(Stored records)
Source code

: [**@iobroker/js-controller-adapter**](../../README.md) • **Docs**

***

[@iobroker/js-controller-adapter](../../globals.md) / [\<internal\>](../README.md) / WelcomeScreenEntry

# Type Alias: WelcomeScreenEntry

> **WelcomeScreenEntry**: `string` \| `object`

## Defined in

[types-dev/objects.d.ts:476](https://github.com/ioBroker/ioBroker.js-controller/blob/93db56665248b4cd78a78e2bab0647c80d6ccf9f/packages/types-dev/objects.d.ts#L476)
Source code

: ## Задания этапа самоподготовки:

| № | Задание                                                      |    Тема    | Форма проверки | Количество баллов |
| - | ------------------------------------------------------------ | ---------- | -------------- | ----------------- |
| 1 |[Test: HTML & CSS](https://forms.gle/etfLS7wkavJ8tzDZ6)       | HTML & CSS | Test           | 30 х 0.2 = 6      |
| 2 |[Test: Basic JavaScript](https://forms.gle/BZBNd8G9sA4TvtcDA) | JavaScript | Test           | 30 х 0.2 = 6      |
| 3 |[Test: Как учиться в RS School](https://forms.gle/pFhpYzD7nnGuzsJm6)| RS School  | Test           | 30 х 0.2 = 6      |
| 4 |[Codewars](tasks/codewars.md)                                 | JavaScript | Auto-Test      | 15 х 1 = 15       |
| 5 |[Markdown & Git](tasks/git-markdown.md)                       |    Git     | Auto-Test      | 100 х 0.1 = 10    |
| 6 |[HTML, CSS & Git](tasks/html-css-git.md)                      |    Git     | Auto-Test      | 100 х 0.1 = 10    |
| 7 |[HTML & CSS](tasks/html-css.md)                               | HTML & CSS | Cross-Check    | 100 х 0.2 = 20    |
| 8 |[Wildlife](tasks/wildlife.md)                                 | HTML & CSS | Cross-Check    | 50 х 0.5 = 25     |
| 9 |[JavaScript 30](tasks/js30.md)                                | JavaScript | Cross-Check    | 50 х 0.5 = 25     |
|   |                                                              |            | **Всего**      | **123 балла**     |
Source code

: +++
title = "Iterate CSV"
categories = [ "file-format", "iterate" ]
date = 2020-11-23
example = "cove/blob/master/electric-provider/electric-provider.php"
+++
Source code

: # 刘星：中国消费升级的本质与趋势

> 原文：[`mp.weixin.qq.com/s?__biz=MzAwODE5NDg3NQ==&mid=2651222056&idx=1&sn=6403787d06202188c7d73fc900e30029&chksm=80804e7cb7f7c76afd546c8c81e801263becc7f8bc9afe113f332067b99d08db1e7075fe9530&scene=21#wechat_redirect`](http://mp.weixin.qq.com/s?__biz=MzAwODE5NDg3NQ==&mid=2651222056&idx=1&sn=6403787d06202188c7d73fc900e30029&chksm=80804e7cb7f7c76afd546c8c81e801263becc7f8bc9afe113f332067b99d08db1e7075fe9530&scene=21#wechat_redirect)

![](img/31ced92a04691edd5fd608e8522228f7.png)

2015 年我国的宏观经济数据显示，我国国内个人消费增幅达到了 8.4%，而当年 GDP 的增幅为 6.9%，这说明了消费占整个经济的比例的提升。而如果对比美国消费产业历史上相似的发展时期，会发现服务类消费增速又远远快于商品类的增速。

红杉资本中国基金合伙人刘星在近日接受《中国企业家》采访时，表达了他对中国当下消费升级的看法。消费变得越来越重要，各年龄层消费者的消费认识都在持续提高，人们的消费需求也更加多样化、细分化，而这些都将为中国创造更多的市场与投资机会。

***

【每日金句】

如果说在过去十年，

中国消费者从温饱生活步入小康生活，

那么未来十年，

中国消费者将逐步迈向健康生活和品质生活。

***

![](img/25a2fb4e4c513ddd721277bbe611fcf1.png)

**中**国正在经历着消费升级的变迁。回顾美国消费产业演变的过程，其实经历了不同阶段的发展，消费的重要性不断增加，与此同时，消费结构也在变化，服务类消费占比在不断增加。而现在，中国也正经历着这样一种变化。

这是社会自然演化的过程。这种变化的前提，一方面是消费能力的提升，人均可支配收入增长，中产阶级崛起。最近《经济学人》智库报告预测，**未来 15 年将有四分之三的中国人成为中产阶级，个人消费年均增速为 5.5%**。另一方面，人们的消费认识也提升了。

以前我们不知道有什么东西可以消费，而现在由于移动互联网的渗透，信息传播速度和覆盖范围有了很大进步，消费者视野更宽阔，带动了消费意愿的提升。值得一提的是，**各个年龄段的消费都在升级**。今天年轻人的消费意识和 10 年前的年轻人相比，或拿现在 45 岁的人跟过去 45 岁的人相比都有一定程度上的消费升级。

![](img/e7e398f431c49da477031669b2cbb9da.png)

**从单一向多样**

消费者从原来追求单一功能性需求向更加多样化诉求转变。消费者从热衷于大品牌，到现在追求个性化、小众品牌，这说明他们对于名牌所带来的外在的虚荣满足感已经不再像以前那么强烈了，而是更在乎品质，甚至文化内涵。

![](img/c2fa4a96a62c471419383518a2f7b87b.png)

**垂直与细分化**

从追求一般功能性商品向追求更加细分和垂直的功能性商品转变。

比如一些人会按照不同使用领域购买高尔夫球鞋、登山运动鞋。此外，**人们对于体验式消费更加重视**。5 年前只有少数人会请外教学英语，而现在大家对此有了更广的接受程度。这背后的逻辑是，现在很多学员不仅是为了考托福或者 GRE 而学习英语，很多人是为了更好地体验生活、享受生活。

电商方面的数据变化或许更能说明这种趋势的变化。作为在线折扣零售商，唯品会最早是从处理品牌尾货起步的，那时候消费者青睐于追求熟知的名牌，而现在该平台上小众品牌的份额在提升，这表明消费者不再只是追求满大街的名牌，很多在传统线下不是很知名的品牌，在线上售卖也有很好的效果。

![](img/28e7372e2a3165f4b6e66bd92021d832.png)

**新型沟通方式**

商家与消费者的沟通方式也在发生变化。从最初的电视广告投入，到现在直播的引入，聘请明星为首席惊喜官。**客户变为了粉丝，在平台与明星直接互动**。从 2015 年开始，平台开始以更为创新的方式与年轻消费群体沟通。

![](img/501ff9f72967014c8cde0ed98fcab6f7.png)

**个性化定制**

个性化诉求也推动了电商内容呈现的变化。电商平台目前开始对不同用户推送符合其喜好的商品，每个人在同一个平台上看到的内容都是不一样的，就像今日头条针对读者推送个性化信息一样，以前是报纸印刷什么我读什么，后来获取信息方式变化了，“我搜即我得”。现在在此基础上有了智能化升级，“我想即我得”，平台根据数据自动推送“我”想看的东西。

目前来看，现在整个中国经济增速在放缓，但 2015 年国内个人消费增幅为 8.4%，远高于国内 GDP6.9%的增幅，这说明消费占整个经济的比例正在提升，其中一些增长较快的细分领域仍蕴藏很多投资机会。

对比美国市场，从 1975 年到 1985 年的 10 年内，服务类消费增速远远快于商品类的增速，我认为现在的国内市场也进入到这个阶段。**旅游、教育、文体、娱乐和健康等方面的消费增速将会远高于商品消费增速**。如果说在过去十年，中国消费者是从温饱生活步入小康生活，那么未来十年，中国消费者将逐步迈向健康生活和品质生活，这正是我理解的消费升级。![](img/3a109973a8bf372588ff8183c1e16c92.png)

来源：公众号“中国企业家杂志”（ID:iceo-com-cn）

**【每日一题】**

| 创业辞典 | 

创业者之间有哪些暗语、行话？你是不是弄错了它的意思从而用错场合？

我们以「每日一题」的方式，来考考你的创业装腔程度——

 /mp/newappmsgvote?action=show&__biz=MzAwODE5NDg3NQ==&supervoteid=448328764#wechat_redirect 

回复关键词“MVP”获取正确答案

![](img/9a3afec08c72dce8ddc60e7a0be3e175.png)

• **INSTRUCTIONS TO FOLLOW**: Reproduce all the records shown above, unchanged.

• **REPLY**:
Source code

: [**@iobroker/js-controller-adapter**](../../README.md) • **Docs**

***

[@iobroker/js-controller-adapter](../../globals.md) / [\<internal\>](../README.md) / WelcomeScreenEntry

# Type Alias: WelcomeScreenEntry

> **WelcomeScreenEntry**: `string` \| `object`

## Defined in

[types-dev/objects.d.ts:476](https://github.com/ioBroker/ioBroker.js-controller/blob/93db56665248b4cd78a78e2bab0647c80d6ccf9f/packages/types-dev/objects.d.ts#L476)
Source code

: ## Задания этапа самоподготовки:

| № | Задание                                                      |    Тема    | Форма проверки | Количество баллов |
| - | ------------------------------------------------------------ | ---------- | -------------- | ----------------- |
| 1 |[Test: HTML & CSS](https://forms.gle/etfLS7wkavJ8tzDZ6)       | HTML & CSS | Test           | 30 х 0.2 = 6      |
| 2 |[Test: Basic JavaScript](https://forms.gle/BZBNd8G9sA4TvtcDA) | JavaScript | Test           | 30 х 0.2 = 6      |
| 3 |[Test: Как учиться в RS School](https://forms.gle/pFhpYzD7nnGuzsJm6)| RS School  | Test           | 30 х 0.2 = 6      |
| 4 |[Codewars](tasks/codewars.md)                                 | JavaScript | Auto-Test      | 15 х 1 = 15       |
| 5 |[Markdown & Git](tasks/git-markdown.md)                       |    Git     | Auto-Test      | 100 х 0.1 = 10    |
| 6 |[HTML, CSS & Git](tasks/html-css-git.md)                      |    Git     | Auto-Test      | 100 х 0.1 = 10    |
| 7 |[HTML & CSS](tasks/html-css.md)                               | HTML & CSS | Cross-Check    | 100 х 0.2 = 20    |
| 8 |[Wildlife](tasks/wildlife.md)                                 | HTML & CSS | Cross-Check    | 50 х 0.5 = 25     |
| 9 |[JavaScript 30](tasks/js30.md)                                | JavaScript | Cross-Check    | 50 х 0.5 = 25     |
|   |                                                              |            | **Всего**      | **123 балла**     |
Source code

: +++
title = "Iterate CSV"
categories = [ "file-format", "iterate" ]
date = 2020-11-23
example = "cove/blob/master/electric-provider/electric-provider.php"
+++
Source code

: # 刘星：中国消费升级的本质与趋势

> 原文：[`mp.weixin.qq.com/s?__biz=MzAwODE5NDg3NQ==&mid=2651222056&idx=1&sn=6403787d06202188c7d73fc900e30029&chksm=80804e7cb7f7c76afd546c8c81e801263becc7f8bc9afe113f332067b99d08db1e7075fe9530&scene=21#wechat_redirect`](http://mp.weixin.qq.com/s?__biz=MzAwODE5NDg3NQ==&mid=2651222056&idx=1&sn=6403787d06202188c7d73fc900e30029&chksm=80804e7cb7f7c76afd546c8c81e801263becc7f8bc9afe113f332067b99d08db1e7075fe9530&scene=21#wechat_redirect)

![](img/31ced92a04691edd5fd608e8522228f7.png)

2015 年我国的宏观经济数据显示，我国国内个人消费增幅达到了 8.4%，而当年 GDP 的增幅为 6.9%，这说明了消费占整个经济的比例的提升。而如果对比美国消费产业历史上相似的发展时期，会发现服务类消费增速又远远快于商品类的增速。

红杉资本中国基金合伙人刘星在近日接受《中国企业家》采访时，表达了他对中国当下消费升级的看法。消费变得越来越重要，各年龄层消费者的消费认识都在持续提高，人们的消费需求也更加多样化、细分化，而这些都将为中国创造更多的市场与投资机会。

***

【每日金句】

如果说在过去十年，

中国消费者从温饱生活步入小康生活，

那么未来十年，

中国消费者将逐步迈向健康生活和品质生活。

***

![](img/25a2fb4e4c513ddd721277bbe611fcf1.png)

**中**国正在经历着消费升级的变迁。回顾美国消费产业演变的过程，其实经历了不同阶段的发展，消费的重要性不断增加，与此同时，消费结构也在变化，服务类消费占比在不断增加。而现在，中国也正经历着这样一种变化。

这是社会自然演化的过程。这种变化的前提，一方面是消费能力的提升，人均可支配收入增长，中产阶级崛起。最近《经济学人》智库报告预测，**未来 15 年将有四分之三的中国人成为中产阶级，个人消费年均增速为 5.5%**。另一方面，人们的消费认识也提升了。

以前我们不知道有什么东西可以消费，而现在由于移动互联网的渗透，信息传播速度和覆盖范围有了很大进步，消费者视野更宽阔，带动了消费意愿的提升。值得一提的是，**各个年龄段的消费都在升级**。今天年轻人的消费意识和 10 年前的年轻人相比，或拿现在 45 岁的人跟过去 45 岁的人相比都有一定程度上的消费升级。

![](img/e7e398f431c49da477031669b2cbb9da.png)

**从单一向多样**

消费者从原来追求单一功能性需求向更加多样化诉求转变。消费者从热衷于大品牌，到现在追求个性化、小众品牌，这说明他们对于名牌所带来的外在的虚荣满足感已经不再像以前那么强烈了，而是更在乎品质，甚至文化内涵。

![](img/c2fa4a96a62c471419383518a2f7b87b.png)

**垂直与细分化**

从追求一般功能性商品向追求更加细分和垂直的功能性商品转变。

比如一些人会按照不同使用领域购买高尔夫球鞋、登山运动鞋。此外，**人们对于体验式消费更加重视**。5 年前只有少数人会请外教学英语，而现在大家对此有了更广的接受程度。这背后的逻辑是，现在很多学员不仅是为了考托福或者 GRE 而学习英语，很多人是为了更好地体验生活、享受生活。

电商方面的数据变化或许更能说明这种趋势的变化。作为在线折扣零售商，唯品会最早是从处理品牌尾货起步的，那时候消费者青睐于追求熟知的名牌，而现在该平台上小众品牌的份额在提升，这表明消费者不再只是追求满大街的名牌，很多在传统线下不是很知名的品牌，在线上售卖也有很好的效果。

![](img/28e7372e2a3165f4b6e66bd92021d832.png)

**新型沟通方式**

商家与消费者的沟通方式也在发生变化。从最初的电视广告投入，到现在直播的引入，聘请明星为首席惊喜官。**客户变为了粉丝，在平台与明星直接互动**。从 2015 年开始，平台开始以更为创新的方式与年轻消费群体沟通。

![](img/501ff9f72967014c8cde0ed98fcab6f7.png)

**个性化定制**

个性化诉求也推动了电商内容呈现的变化。电商平台目前开始对不同用户推送符合其喜好的商品，每个人在同一个平台上看到的内容都是不一样的，就像今日头条针对读者推送个性化信息一样，以前是报纸印刷什么我读什么，后来获取信息方式变化了，“我搜即我得”。现在在此基础上有了智能化升级，“我想即我得”，平台根据数据自动推送“我”想看的东西。

目前来看，现在整个中国经济增速在放缓，但 2015 年国内个人消费增幅为 8.4%，远高于国内 GDP6.9%的增幅，这说明消费占整个经济的比例正在提升，其中一些增长较快的细分领域仍蕴藏很多投资机会。

对比美国市场，从 1975 年到 1985 年的 10 年内，服务类消费增速远远快于商品类的增速，我认为现在的国内市场也进入到这个阶段。**旅游、教育、文体、娱乐和健康等方面的消费增速将会远高于商品消费增速**。如果说在过去十年，中国消费者是从温饱生活步入小康生活，那么未来十年，中国消费者将逐步迈向健康生活和品质生活，这正是我理解的消费升级。![](img/3a109973a8bf372588ff8183c1e16c92.png)

来源：公众号“中国企业家杂志”（ID:iceo-com-cn）

**【每日一题】**

| 创业辞典 | 

创业者之间有哪些暗语、行话？你是不是弄错了它的意思从而用错场合？

我们以「每日一题」的方式，来考考你的创业装腔程度——

 /mp/newappmsgvote?action=show&__biz=MzAwODE5NDg3NQ==&supervoteid=448328764#wechat_redirect 

回复关键词“MVP”获取正确答案

![](img/9a3afec08c72dce8ddc60e7a0be3e175.png)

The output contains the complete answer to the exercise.